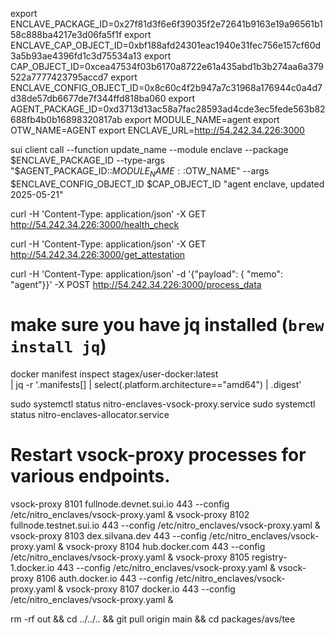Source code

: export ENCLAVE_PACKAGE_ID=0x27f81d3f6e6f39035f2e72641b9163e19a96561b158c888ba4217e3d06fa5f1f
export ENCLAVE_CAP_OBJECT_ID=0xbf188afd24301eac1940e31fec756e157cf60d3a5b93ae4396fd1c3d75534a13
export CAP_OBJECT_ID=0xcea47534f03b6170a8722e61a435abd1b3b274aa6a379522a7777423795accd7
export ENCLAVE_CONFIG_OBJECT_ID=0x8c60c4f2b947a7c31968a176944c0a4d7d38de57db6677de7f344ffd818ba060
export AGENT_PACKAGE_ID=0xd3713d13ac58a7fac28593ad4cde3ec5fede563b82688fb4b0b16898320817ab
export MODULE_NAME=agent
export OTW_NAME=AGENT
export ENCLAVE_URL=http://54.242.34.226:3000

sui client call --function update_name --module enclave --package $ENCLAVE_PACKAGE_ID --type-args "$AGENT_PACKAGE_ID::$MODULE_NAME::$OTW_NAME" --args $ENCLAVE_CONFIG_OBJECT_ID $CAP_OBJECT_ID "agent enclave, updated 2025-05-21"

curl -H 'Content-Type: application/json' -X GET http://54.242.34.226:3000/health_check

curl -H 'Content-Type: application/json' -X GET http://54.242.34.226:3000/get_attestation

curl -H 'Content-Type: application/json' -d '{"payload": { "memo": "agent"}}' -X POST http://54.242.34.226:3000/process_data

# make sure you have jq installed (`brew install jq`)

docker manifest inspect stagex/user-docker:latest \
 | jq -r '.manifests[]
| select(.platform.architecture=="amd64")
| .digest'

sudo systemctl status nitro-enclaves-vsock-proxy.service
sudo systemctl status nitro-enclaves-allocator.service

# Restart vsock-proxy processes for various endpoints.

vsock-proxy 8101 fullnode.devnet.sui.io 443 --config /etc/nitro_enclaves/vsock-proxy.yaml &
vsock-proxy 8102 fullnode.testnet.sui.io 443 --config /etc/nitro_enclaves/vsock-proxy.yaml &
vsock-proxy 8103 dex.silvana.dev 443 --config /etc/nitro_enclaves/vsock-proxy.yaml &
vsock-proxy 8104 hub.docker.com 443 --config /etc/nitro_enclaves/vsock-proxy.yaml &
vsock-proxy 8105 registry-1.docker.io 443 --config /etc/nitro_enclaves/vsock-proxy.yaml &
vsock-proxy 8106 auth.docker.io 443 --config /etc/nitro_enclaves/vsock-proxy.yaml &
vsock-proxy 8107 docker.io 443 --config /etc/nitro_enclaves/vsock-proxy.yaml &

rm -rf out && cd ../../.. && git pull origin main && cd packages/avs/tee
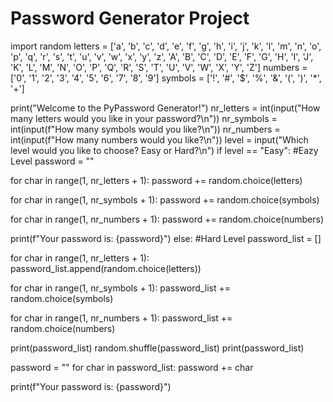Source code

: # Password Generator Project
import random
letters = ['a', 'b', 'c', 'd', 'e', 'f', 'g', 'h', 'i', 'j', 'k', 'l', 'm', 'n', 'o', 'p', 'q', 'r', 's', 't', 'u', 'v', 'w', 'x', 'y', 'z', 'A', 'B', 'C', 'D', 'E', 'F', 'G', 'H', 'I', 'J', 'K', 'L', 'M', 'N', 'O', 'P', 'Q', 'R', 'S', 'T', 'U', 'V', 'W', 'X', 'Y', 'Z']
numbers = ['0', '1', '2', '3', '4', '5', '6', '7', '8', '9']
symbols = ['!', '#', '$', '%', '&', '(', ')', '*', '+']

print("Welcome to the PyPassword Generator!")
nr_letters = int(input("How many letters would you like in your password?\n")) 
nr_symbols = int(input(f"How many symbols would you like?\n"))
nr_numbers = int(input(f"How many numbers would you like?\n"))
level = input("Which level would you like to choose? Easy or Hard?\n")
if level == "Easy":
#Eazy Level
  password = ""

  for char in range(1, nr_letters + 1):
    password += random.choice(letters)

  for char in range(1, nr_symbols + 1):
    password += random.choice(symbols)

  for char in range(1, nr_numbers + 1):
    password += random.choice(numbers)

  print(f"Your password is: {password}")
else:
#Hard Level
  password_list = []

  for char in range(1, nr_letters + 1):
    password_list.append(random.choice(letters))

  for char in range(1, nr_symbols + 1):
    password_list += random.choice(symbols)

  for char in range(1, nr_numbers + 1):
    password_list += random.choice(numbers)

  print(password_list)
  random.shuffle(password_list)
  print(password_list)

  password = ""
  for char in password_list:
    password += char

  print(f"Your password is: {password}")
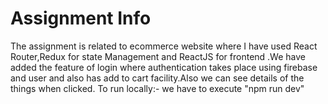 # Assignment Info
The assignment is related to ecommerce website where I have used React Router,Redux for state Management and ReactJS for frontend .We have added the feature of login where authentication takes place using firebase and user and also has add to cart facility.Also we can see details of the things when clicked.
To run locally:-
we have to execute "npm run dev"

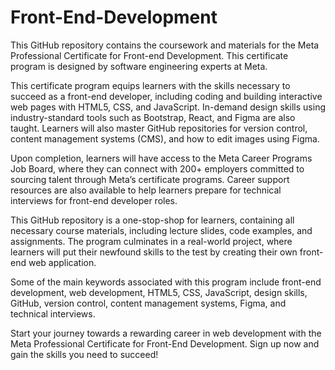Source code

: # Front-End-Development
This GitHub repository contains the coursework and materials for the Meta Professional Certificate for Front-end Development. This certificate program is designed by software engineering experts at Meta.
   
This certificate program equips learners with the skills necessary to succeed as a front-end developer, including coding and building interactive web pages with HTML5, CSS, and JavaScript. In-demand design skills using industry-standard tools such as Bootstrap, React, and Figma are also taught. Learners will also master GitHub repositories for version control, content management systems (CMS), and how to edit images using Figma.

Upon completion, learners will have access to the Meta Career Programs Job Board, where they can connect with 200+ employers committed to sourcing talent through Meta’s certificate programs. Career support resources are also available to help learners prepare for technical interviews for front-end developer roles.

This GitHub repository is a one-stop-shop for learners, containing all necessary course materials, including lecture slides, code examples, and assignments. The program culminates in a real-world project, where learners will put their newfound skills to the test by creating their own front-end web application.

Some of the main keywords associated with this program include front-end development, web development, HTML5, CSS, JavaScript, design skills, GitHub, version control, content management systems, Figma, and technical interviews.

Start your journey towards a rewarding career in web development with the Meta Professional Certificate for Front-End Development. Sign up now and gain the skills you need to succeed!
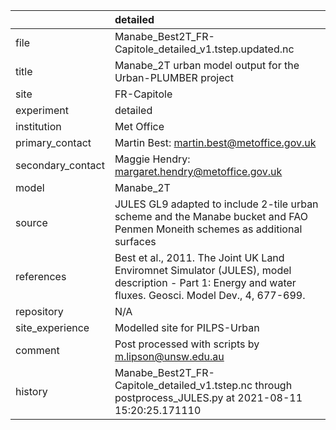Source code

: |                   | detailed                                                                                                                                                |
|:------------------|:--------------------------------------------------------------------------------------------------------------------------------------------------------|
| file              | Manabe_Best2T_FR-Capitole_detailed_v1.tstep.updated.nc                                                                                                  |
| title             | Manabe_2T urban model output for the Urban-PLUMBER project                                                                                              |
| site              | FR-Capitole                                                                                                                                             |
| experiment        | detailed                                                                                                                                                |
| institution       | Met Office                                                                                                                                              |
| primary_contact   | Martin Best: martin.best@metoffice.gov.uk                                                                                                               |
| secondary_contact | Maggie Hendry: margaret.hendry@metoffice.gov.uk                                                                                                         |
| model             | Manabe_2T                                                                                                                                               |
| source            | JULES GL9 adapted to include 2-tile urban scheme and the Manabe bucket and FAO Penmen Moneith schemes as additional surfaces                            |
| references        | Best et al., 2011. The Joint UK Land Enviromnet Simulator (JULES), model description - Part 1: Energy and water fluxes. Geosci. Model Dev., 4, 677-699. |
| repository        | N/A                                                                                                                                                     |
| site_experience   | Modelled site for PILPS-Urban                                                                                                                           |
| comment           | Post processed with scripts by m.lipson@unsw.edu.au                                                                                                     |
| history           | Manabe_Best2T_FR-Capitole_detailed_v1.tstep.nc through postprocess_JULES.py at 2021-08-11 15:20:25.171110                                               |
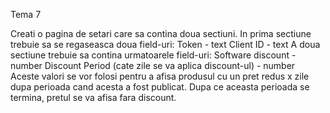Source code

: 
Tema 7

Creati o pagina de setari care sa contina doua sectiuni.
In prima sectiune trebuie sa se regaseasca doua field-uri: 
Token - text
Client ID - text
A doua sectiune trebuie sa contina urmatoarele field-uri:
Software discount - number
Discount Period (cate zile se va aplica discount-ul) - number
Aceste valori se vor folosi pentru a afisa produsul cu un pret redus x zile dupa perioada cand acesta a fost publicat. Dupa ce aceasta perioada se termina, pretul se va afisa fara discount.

────────────────────

Within the material above, copy exactly the lines from the line that holds "-X GET http://54.242.34.226:3000/get_attestation" up to and including the line that holds "vsock-proxy 8104 hub.docker.com".

curl -H 'Content-Type: application/json' -X GET http://54.242.34.226:3000/get_attestation

curl -H 'Content-Type: application/json' -d '{"payload": { "memo": "agent"}}' -X POST http://54.242.34.226:3000/process_data

# make sure you have jq installed (`brew install jq`)

docker manifest inspect stagex/user-docker:latest \
 | jq -r '.manifests[]
| select(.platform.architecture=="amd64")
| .digest'

sudo systemctl status nitro-enclaves-vsock-proxy.service
sudo systemctl status nitro-enclaves-allocator.service

# Restart vsock-proxy processes for various endpoints.

vsock-proxy 8101 fullnode.devnet.sui.io 443 --config /etc/nitro_enclaves/vsock-proxy.yaml &
vsock-proxy 8102 fullnode.testnet.sui.io 443 --config /etc/nitro_enclaves/vsock-proxy.yaml &
vsock-proxy 8103 dex.silvana.dev 443 --config /etc/nitro_enclaves/vsock-proxy.yaml &
vsock-proxy 8104 hub.docker.com 443 --config /etc/nitro_enclaves/vsock-proxy.yaml &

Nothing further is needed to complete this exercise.